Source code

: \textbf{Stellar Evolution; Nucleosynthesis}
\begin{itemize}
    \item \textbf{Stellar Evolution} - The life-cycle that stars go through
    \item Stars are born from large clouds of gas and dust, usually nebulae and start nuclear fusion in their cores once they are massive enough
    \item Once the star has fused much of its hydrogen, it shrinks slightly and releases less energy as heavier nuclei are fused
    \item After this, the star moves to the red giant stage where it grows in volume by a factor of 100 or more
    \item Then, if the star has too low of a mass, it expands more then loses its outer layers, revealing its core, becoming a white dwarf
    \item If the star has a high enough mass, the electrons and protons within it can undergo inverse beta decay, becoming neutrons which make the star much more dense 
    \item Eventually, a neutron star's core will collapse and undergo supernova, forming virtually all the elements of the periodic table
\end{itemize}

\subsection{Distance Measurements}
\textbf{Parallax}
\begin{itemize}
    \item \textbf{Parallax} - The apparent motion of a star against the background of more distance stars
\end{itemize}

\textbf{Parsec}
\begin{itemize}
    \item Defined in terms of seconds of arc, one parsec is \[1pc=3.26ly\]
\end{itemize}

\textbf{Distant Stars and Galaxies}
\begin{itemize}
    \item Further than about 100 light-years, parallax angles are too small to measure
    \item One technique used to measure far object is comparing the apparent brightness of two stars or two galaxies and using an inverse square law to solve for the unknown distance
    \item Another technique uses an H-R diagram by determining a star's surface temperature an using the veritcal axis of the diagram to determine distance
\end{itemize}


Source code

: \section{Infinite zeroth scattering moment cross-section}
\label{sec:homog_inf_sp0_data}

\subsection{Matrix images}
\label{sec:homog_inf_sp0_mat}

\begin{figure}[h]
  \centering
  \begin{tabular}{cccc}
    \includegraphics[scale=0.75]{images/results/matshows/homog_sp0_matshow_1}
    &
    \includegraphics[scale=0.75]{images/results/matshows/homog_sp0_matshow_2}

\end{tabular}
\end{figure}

= = = = = = =

TASK —
Give back every entry, word for word.

RESPONSE FOR THIS EXERCISE —
Source code

: \textbf{Stellar Evolution; Nucleosynthesis}
\begin{itemize}
    \item \textbf{Stellar Evolution} - The life-cycle that stars go through
    \item Stars are born from large clouds of gas and dust, usually nebulae and start nuclear fusion in their cores once they are massive enough
    \item Once the star has fused much of its hydrogen, it shrinks slightly and releases less energy as heavier nuclei are fused
    \item After this, the star moves to the red giant stage where it grows in volume by a factor of 100 or more
    \item Then, if the star has too low of a mass, it expands more then loses its outer layers, revealing its core, becoming a white dwarf
    \item If the star has a high enough mass, the electrons and protons within it can undergo inverse beta decay, becoming neutrons which make the star much more dense 
    \item Eventually, a neutron star's core will collapse and undergo supernova, forming virtually all the elements of the periodic table
\end{itemize}

\subsection{Distance Measurements}
\textbf{Parallax}
\begin{itemize}
    \item \textbf{Parallax} - The apparent motion of a star against the background of more distance stars
\end{itemize}

\textbf{Parsec}
\begin{itemize}
    \item Defined in terms of seconds of arc, one parsec is \[1pc=3.26ly\]
\end{itemize}

\textbf{Distant Stars and Galaxies}
\begin{itemize}
    \item Further than about 100 light-years, parallax angles are too small to measure
    \item One technique used to measure far object is comparing the apparent brightness of two stars or two galaxies and using an inverse square law to solve for the unknown distance
    \item Another technique uses an H-R diagram by determining a star's surface temperature an using the veritcal axis of the diagram to determine distance
\end{itemize}


Source code

: \section{Infinite zeroth scattering moment cross-section}
\label{sec:homog_inf_sp0_data}

\subsection{Matrix images}
\label{sec:homog_inf_sp0_mat}

\begin{figure}[h]
  \centering
  \begin{tabular}{cccc}
    \includegraphics[scale=0.75]{images/results/matshows/homog_sp0_matshow_1}
    &
    \includegraphics[scale=0.75]{images/results/matshows/homog_sp0_matshow_2}

\end{tabular}
\end{figure}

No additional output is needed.